Philanthropic underpinnings aside, the reason SII has been successful thus far is because the company undertook early investments in infrastructure and capacity building. When demand spiked, they were able to meet it by drawing on these economies of scale. Says Adar, “At the time the move was risky, but we were able to foresee the demand. That’s why we have the largest capacities in the world today.” Sure enough, globally, SII is the largest vaccine manufacturer by volume, though value-wise it lags behind. GSK, Merck, Pfizer and Sanofi together make up 80 percent of the world’s vaccines sales by value. “We sell 1.3 billion doses of vaccines every year, but our turnover is just three-fourth of a billion dollars,” points out Adar, “Our average selling price is far less than a dollar.”

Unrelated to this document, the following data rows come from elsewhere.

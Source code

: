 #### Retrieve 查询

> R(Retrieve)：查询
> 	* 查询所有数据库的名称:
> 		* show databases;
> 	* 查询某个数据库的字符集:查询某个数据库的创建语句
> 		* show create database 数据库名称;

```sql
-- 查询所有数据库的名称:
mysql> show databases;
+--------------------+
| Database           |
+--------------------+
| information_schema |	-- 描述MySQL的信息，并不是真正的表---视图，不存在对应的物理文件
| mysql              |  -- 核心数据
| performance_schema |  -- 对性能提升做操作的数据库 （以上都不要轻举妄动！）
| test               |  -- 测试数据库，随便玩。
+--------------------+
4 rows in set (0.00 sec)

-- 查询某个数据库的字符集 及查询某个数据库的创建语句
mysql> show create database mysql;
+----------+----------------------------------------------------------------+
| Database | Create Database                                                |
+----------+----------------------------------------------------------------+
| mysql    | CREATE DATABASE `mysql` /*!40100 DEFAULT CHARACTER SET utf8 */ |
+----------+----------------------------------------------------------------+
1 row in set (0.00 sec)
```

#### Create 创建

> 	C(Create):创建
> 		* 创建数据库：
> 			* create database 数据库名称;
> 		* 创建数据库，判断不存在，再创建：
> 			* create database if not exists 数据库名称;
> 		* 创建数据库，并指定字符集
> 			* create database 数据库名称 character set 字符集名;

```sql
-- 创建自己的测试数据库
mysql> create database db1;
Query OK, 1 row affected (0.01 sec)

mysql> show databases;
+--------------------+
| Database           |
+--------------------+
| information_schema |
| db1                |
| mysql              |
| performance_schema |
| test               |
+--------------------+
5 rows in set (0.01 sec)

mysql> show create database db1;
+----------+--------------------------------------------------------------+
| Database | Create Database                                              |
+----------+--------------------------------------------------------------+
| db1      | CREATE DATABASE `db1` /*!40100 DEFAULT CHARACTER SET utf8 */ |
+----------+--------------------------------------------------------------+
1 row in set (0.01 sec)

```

SII claims to provide 1.3 billion shots every year to over 140 mostly low-and-middle-income countries
The low price, high volume strategy might have worked for SII so far, but for how much longer? “Globally we have a 60 percent market share for the vaccines we produce. To grow from there in the existing vaccine space is difficult,” notes Adar. Quietly, he’s been plotting for the future by making fresh investments and new vaccines. A pneumococcal vaccine to take on pneumonia—a major killer of babies —will be launched next year. Earlier this year a rotavirus vaccine used to prevent death by diarrhoea in children was launched. In the pipeline is also a meningitis vaccine that will tackle five strains of the virus in one jab, and a cure for the dengue virus.

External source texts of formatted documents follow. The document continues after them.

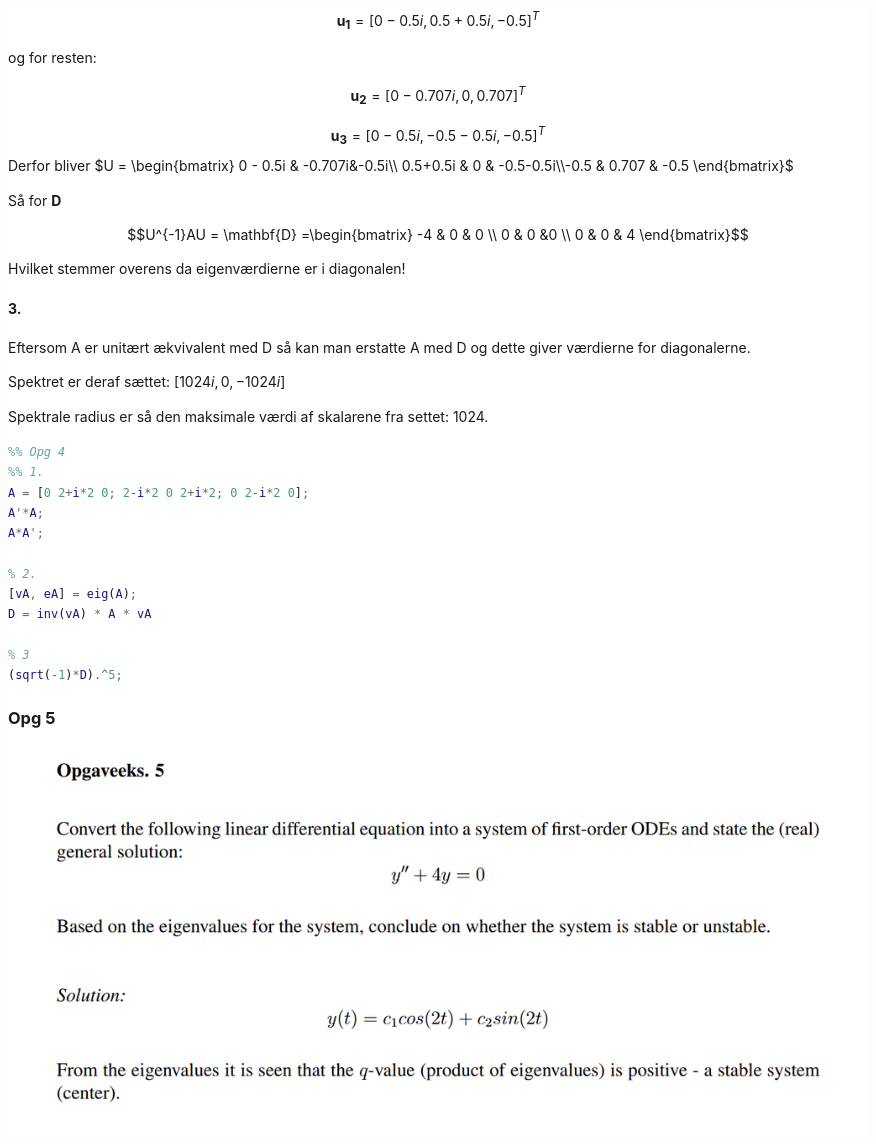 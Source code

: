 $$
\mathbf{u_1} = [0 - 0.5i, 0.5+0.5i,-0.5]^T
$$

og for resten:

$$\mathbf{u_2}  = [0 - 0.707i, 0,0.707]^T $$

$$\mathbf{u_3}  = [0 - 0.5i,-0.5-0.5i,-0.5]^T $$
Derfor bliver $U = \begin{bmatrix} 0 - 0.5i & -0.707i&-0.5i\\ 0.5+0.5i & 0 & -0.5-0.5i\\-0.5 & 0.707 & -0.5 \end{bmatrix}$

Så for $\mathbf{D}$

$$U^{-1}AU = \mathbf{D} =\begin{bmatrix} -4 & 0 & 0 \\ 0 & 0 &0 \\ 0 & 0 & 4 \end{bmatrix}$$

Hvilket stemmer overens da eigenværdierne er i diagonalen!

#### 3.

Eftersom A er unitært ækvivalent med D så kan man erstatte A med D og dette giver værdierne for diagonalerne.

Spektret er deraf sættet: $[1024i,0,-1024i]$

Spektrale radius er så den maksimale værdi af skalarene fra settet: $1024$.


```Matlab
%% Opg 4
%% 1.
A = [0 2+i*2 0; 2-i*2 0 2+i*2; 0 2-i*2 0];
A'*A;
A*A';

% 2.
[vA, eA] = eig(A);
D = inv(vA) * A * vA

% 3
(sqrt(-1)*D).^5; 
```

### Opg 5

![](opg51.png)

Adar also has his eye on European and American markets where margins are in the 200 to 300 percent range. SII acquired Dutch firm Bilthoven Biologicals, a leader in the manufacture of injectable polio vaccines (IPV), for €40 million in 2012 and spent another €72 million to scoop up defunct vaccine facility Nanotherapeutics in the Czech Republic in 2017. SII will spend another €30-40 million to get the facility up and running in the next two to three years, says Adar. Following a WHO recommendation for polio immunisation to be undertaken using inactivated, injectable polio vaccines, rather than the less safe oral varieties, there’s been a “huge shortage” of the former, explains Adar, adding that SII aims to become the largest IPV maker by 2020.
“The stronghold of SII is its efficient production technology… IPV might have been the main reason for the acquisition of Bilthoven but it is also a signal of the step-up to a higher market segment,” says Roeland van Dam, former CEO of the company who now serves in an advisory role. The step-up will of course come with its share of challenges, including pitting SII in competition with the makers (GSK, Pfizer, Merck, etc) of some of the world’s best-selling vaccines. But Adar remains unfazed. “We’re ready for the competition,” he says.
Neither is Adar discouraged by the current turmoil in the NBFC sector as he looks to diversify in the area. He’s set aside a corpus of ₹400-500 crore to provide loans to the salaried class. While the venture has only just taken off, Adar hopes to grow it “steadily and systematically”. Real estate is another area of growth, he contends, as he looks to develop his family’s large parcels of land in and around Pune into townships. A hotel built in partnership with the Ritz Carlton is slated for launch next year.
Clearly for Adar—who enjoys racehorses, fast cars and jet planes, but also makes the time for philanthropic work, notably, his ‘Adar Poonawalla Clean City Initiative’ that aims to make Pune more livable and sustainable—the galloping has only just started.